Between the 1960s and the 1980s, the aspiration to put the Albanians in isolation developed into forms unheard of, when foreigners in mixed marriages were offered the alternative of either leaving the country, abandoning spouse and children, or staying, but cutting any contacts with their native country. On this subject, scholars collecting oral accounts can put down striking dramas of mothers who stayed with their children doomed to persecution and suspicions in a paranoiac country, while their relatives outside Albania had not known for over 20 years whether they were alive or not. Of course, also accounts of reverse cases, when they left the tyrannical regime in Albania, abandoning their families too, and only after 20 or 30 years fathers met for the first time their sons and grandsons. The proportions of the evil deeds committed by a hypertrophied dictatorship and a maniacal cult of personality are sometimes beyond the grasp of even as prophetic talents as George Orwell’s.
Today Albanians are faced with an alternative of infinite complexity. On the one hand, very strong are the feeling of freedom and the desire to revive the old traditions, which have been forcefully uprooted from the public mind. The country is now open and the contacts with the Albanian Diaspora help to restore collective memory. The renewal of the differences and rivalry between the North and the South is felt in the political life, and the blood feud law compels people to emigrate and children to be hidden in basements. It is better for this reversal to the past and revival of the ancient customs to be made by scholars alone, because it is important for historical and cultural identity, but their introduction into the present-day realities would take the Albanian society back to the remote age of pre-modern times.

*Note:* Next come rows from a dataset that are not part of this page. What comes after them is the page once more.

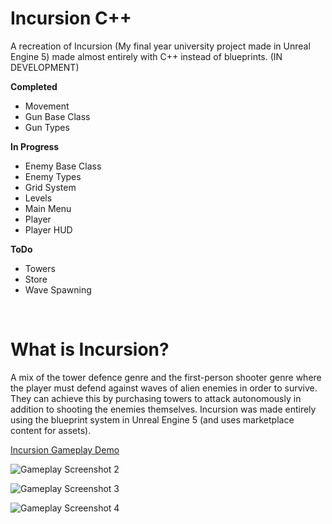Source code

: # Incursion C++

A recreation of Incursion (My final year university project made in Unreal Engine 5) made almost entirely with  C++ instead of blueprints. (IN DEVELOPMENT)

**Completed**
-	Movement
-	Gun Base Class
-	Gun Types

**In Progress**
-	Enemy Base Class
-	Enemy Types
-	Grid System
-	Levels
-	Main Menu
-	Player
-	Player HUD

**ToDo**
-	Towers
-	Store
-	Wave Spawning

<br/>

# What is Incursion?

A mix of the tower defence genre and the first-person shooter genre where the player must defend against waves of alien enemies in order to survive. 
They can achieve this by purchasing towers to attack autonomously in addition to shooting the enemies themselves. 
Incursion was made entirely using the blueprint system in Unreal Engine 5 (and uses marketplace content for assets).

[Incursion Gameplay Demo](https://youtu.be/FfDdiYMdQNU)

![Gameplay Screenshot 2](https://github.com/LukeBaughan/FYP_Incursion/assets/43883865/90cd2d3d-e392-4eb3-9270-ea3fee757590)

![Gameplay Screenshot 3](https://github.com/LukeBaughan/FYP_Incursion/assets/43883865/9e652ccb-59b4-4a66-8911-05908dc67a4c)

![Gameplay Screenshot 4](https://github.com/LukeBaughan/FYP_Incursion/assets/43883865/7e2b50cb-6caa-4559-a973-340f5a256da4)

On the other hand, Albanians long for affiliating themselves with the modern European values and fulfilling themselves in a peaceful and democratic social climate, like all other post-Communist societies in Central and South- Eastern Europe.

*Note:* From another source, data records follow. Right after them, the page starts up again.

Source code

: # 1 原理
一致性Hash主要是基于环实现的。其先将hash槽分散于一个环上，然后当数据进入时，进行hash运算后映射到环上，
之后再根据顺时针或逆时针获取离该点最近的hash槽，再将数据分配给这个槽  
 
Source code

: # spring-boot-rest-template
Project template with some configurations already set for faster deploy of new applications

The problem of the maturity and consolidation of the Albanian national identity is yet to happen in the Balkans region. For it is obvious that the nation-formation and ethnocultural processes experienced by some nations in the late 18th and the 19th century, or by others like Macedonians – in the first half of the 20th century, have been taking place for the last ten or twenty years for the Albanians in Albania, Kosovo, and Macedonia. The fall of the Berlin wall happened to the three ethnic Albanian communities in a most literal way. For several decades they have been forming an entirely mystified, verbal, and fanciful perception of each other. The democratic changes, as well as the dramatic events attending the break-up of the Yugoslavian empire, gave the Albanians an opportunity to meet, and gain an intimate knowledge of one another. In order to understand that, although they have been separated by only a frontier within the narrow Balkan stretch, they have become too different in terms of education, religion, culture and mentality, and maybe only language, ethnic memory, as well as kinship ties are what links them with one another.
Perhaps what we are to see happen in the Balkans in the first decade of the 21st century is nothing but this maturation and consolidation of the Albanian national, cultural and civil identity, as well as the difficult personal, family and social choice between tradition and postmodern European values.